> [What the exercise asks] Every line of the material below in which "data" shows up is to be located and copied.

> [Entries supplied]
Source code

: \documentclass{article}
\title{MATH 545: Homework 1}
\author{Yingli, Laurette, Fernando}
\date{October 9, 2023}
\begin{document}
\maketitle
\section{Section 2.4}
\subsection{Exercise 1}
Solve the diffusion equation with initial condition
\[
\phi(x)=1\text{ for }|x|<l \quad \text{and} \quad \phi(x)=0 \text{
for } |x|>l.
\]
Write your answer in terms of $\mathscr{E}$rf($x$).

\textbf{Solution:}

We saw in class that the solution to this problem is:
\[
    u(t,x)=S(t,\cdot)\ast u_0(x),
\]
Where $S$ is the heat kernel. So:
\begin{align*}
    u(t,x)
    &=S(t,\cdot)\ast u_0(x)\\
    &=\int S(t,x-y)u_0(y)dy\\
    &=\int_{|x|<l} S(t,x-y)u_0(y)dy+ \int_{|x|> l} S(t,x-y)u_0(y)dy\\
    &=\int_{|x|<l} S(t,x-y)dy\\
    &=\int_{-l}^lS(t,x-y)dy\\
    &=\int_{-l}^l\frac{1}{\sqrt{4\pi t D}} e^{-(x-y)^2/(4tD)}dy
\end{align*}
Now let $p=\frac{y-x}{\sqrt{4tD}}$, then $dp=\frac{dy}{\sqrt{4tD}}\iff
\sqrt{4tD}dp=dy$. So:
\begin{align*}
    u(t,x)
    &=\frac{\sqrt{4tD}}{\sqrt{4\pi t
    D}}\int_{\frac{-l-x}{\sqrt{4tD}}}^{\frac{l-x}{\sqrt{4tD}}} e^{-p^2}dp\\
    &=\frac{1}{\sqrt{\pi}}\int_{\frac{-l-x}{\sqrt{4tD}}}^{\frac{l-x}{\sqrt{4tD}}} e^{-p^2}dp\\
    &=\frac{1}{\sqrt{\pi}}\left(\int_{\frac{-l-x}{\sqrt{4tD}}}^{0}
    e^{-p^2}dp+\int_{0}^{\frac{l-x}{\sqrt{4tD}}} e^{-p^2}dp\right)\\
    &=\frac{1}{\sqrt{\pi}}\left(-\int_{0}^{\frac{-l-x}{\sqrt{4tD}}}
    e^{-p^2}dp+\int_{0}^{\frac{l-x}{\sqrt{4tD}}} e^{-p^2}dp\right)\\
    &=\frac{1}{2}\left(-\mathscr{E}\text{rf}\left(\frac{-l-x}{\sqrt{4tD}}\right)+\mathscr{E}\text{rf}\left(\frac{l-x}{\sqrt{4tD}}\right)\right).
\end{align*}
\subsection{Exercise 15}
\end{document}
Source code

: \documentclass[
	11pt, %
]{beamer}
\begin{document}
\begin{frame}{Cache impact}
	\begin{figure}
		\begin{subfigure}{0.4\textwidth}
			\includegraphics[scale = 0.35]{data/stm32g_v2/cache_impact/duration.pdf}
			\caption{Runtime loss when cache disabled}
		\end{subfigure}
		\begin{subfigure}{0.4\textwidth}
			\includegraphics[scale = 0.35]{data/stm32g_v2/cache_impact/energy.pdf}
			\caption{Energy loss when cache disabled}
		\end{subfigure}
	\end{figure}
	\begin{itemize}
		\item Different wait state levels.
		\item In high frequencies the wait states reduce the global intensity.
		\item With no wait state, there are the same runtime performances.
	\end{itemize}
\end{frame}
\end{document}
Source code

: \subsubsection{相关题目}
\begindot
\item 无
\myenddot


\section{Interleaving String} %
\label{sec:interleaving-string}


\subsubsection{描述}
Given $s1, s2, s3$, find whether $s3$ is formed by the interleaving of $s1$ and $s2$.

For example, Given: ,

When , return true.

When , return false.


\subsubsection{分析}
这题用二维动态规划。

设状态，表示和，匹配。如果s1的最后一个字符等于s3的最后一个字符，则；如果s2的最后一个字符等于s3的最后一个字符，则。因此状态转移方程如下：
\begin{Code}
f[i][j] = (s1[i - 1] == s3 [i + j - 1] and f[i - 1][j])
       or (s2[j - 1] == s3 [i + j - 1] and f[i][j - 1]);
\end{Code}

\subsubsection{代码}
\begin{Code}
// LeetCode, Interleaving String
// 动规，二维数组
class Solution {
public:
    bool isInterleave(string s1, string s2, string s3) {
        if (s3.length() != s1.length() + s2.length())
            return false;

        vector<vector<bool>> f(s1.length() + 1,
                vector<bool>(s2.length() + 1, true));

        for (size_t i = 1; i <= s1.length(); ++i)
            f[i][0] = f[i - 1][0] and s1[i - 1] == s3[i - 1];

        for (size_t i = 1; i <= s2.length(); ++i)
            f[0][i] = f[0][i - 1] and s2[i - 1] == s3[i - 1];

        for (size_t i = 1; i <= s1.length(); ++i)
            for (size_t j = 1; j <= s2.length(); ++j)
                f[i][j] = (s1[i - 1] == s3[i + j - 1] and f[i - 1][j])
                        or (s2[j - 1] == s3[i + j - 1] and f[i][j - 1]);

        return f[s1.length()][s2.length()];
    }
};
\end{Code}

> [Final answer]
			\includegraphics[scale = 0.35]{data/stm32g_v2/cache_impact/duration.pdf}
			\includegraphics[scale = 0.35]{data/stm32g_v2/cache_impact/energy.pdf}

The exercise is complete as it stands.